=== The problem ===
Would you please copy every line below that includes the string "also"?

=== Records supplied ===
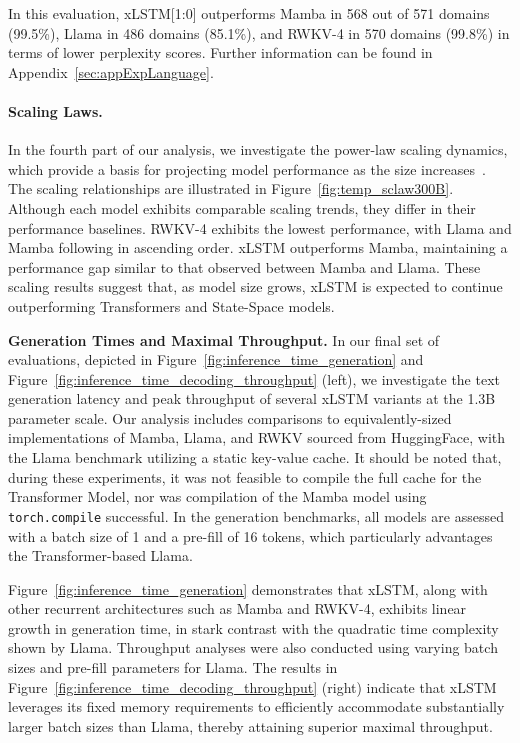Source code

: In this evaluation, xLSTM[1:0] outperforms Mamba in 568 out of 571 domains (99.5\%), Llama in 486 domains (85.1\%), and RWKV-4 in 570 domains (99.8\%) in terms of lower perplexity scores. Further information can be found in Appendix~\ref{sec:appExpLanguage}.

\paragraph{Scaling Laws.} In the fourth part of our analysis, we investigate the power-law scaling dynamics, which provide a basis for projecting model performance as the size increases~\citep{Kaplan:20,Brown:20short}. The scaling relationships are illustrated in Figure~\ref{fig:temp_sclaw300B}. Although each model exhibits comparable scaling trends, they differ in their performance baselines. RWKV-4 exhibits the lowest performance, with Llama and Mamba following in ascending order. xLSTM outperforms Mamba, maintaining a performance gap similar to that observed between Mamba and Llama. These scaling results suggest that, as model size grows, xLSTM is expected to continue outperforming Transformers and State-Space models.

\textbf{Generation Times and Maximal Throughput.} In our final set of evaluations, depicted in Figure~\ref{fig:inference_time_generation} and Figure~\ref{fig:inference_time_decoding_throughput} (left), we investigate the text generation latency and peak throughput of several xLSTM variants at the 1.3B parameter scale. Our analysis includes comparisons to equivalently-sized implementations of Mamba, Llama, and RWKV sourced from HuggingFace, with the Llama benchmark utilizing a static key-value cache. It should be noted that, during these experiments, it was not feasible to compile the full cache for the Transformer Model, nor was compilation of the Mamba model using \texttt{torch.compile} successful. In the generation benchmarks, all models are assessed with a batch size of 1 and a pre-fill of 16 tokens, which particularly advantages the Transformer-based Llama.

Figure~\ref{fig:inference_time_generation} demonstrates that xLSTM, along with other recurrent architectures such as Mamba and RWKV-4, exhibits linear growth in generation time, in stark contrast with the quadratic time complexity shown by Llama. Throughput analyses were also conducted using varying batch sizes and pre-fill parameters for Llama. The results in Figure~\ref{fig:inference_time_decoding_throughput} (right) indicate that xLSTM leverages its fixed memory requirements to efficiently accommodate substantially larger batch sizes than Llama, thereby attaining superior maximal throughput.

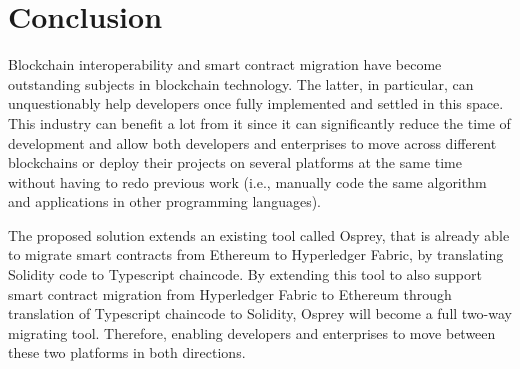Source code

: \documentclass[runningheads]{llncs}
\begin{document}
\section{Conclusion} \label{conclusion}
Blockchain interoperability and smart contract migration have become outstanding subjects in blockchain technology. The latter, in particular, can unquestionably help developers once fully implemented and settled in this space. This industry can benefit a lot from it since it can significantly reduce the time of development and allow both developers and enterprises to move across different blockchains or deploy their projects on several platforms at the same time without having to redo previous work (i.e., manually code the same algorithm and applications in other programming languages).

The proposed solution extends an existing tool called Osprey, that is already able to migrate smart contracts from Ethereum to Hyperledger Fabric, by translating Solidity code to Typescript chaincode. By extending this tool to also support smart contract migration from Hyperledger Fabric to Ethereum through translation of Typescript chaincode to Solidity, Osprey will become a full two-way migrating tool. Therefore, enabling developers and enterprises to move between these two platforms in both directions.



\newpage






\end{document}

=== Expected answer ===
Figure~\ref{fig:inference_time_generation} demonstrates that xLSTM, along with other recurrent architectures such as Mamba and RWKV-4, exhibits linear growth in generation time, in stark contrast with the quadratic time complexity shown by Llama. Throughput analyses were also conducted using varying batch sizes and pre-fill parameters for Llama. The results in Figure~\ref{fig:inference_time_decoding_throughput} (right) indicate that xLSTM leverages its fixed memory requirements to efficiently accommodate substantially larger batch sizes than Llama, thereby attaining superior maximal throughput.
The proposed solution extends an existing tool called Osprey, that is already able to migrate smart contracts from Ethereum to Hyperledger Fabric, by translating Solidity code to Typescript chaincode. By extending this tool to also support smart contract migration from Hyperledger Fabric to Ethereum through translation of Typescript chaincode to Solidity, Osprey will become a full two-way migrating tool. Therefore, enabling developers and enterprises to move between these two platforms in both directions.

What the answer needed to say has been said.